YOUR ASSIGNMENT:
Transcribe only the lines in the data below falling between the line with "# Power Supply" and the line with "## Step 1: scaling", including those two lines, and leave out any picture.

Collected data
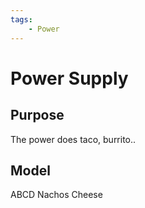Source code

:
 ```yaml
---
tags:
    - Power
---
```


# Power Supply

## Purpose

The power does taco, burrito..

## Model

ABCD Nachos Cheese

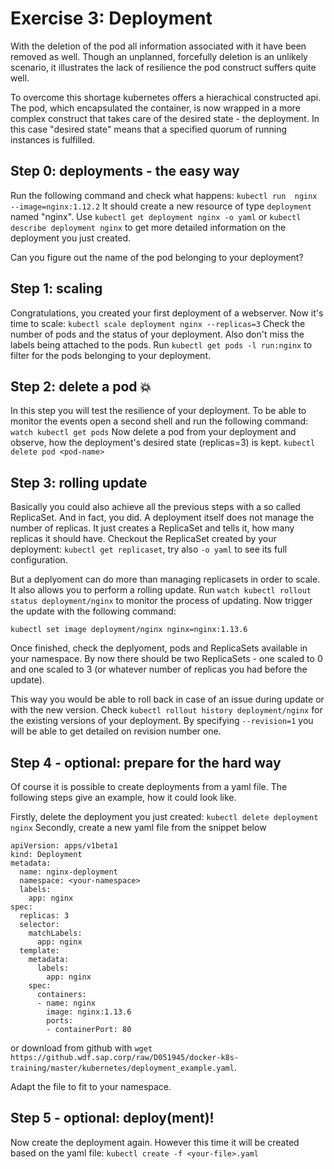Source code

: # Exercise 3: Deployment
With the deletion of the pod all information associated with it have been removed as well. Though an unplanned, forcefully deletion is an unlikely scenario, it illustrates the lack of resilience the pod construct suffers quite well.

To overcome this shortage kubernetes offers a hierachical constructed api. The pod, which encapsulated the container, is now wrapped in a more complex construct that takes care of the desired state - the deployment. In this case "desired state" means that a specified quorum of running instances is fulfilled.


## Step 0: deployments - the easy way
Run the following command and check what happens:
`kubectl run  nginx --image=nginx:1.12.2`
It should create a new resource of type `deployment` named "nginx". Use `kubectl get deployment nginx -o yaml` or `kubectl describe deployment nginx` to get more detailed information on the deployment you just created.

Can you figure out the name of the pod belonging to your deployment?

## Step 1: scaling
Congratulations, you created your first deployment of a webserver. Now it's time to scale:
`kubectl scale deployment nginx --replicas=3`
Check the number of pods and the status of your deployment. Also don't miss the labels being attached to the pods. Run `kubectl get pods -l run:nginx` to filter for the pods belonging to your deployment.

## Step 2: delete a pod :boom:
In this step you will test the resilience of your deployment. To be able to monitor the events open a second shell and run the following command:
`watch kubectl get pods`
Now delete a pod from your deployment and observe, how the deployment's desired state (replicas=3) is kept.
`kubectl delete pod <pod-name>`

## Step 3: rolling update
Basically you could also achieve all the previous steps with a so called ReplicaSet. And in fact, you did. A deployment itself does not manage the number of replicas. It just creates a ReplicaSet and tells it, how many replicas it should have.
Checkout the ReplicaSet created by your deployment:
`kubectl get replicaset`, try also `-o yaml` to see its full configuration.

But a deplyoment can do more than managing replicasets in order to scale. It also allows you to perform a rolling update. Run `watch kubectl rollout status deployment/nginx` to monitor the process of updating. Now trigger the  update with the following command:

`kubectl set image deployment/nginx nginx=nginx:1.13.6`

Once finished, check the deplyoment, pods and ReplicaSets available in your namespace. By now there should be two ReplicaSets - one scaled to 0 and one scaled to 3 (or whatever number of replicas you had before the update).

This way you would be able to roll back in case of an issue during update or with the new version. Check `kubectl rollout history deployment/nginx` for the existing versions of your deployment. By specifying `--revision=1` you will be able to get detailed on revision number one.

## Step 4 - optional: prepare for the hard way
Of course it is possible to create deployments from a yaml file. The following steps give an example, how it could look like.

Firstly, delete the deployment you just created:
`kubectl delete deployment nginx`
Secondly, create a new yaml file from the snippet below
```
apiVersion: apps/v1beta1
kind: Deployment
metadata:
  name: nginx-deployment
  namespace: <your-namespace>
  labels:
    app: nginx
spec:
  replicas: 3
  selector:
    matchLabels:
      app: nginx
  template:
    metadata:
      labels:
        app: nginx
    spec:
      containers:
      - name: nginx
        image: nginx:1.13.6
        ports:
        - containerPort: 80
```

or download from github with `wget https://github.wdf.sap.corp/raw/D051945/docker-k8s-training/master/kubernetes/deployment_example.yaml`.

Adapt the file to fit to your namespace.

## Step 5 - optional: deploy(ment)!
Now create the deployment again. However this time it will be created based on the yaml file:
`kubectl create -f <your-file>.yaml`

RESULT OF THIS TASK:
# Power Supply

## Purpose

The power does taco, burrito..

## Model

ABCD Nachos Cheese

Source code

: # Exercise 3: Deployment
With the deletion of the pod all information associated with it have been removed as well. Though an unplanned, forcefully deletion is an unlikely scenario, it illustrates the lack of resilience the pod construct suffers quite well.

To overcome this shortage kubernetes offers a hierachical constructed api. The pod, which encapsulated the container, is now wrapped in a more complex construct that takes care of the desired state - the deployment. In this case "desired state" means that a specified quorum of running instances is fulfilled.


## Step 0: deployments - the easy way
Run the following command and check what happens:
`kubectl run  nginx --image=nginx:1.12.2`
It should create a new resource of type `deployment` named "nginx". Use `kubectl get deployment nginx -o yaml` or `kubectl describe deployment nginx` to get more detailed information on the deployment you just created.

Can you figure out the name of the pod belonging to your deployment?

## Step 1: scaling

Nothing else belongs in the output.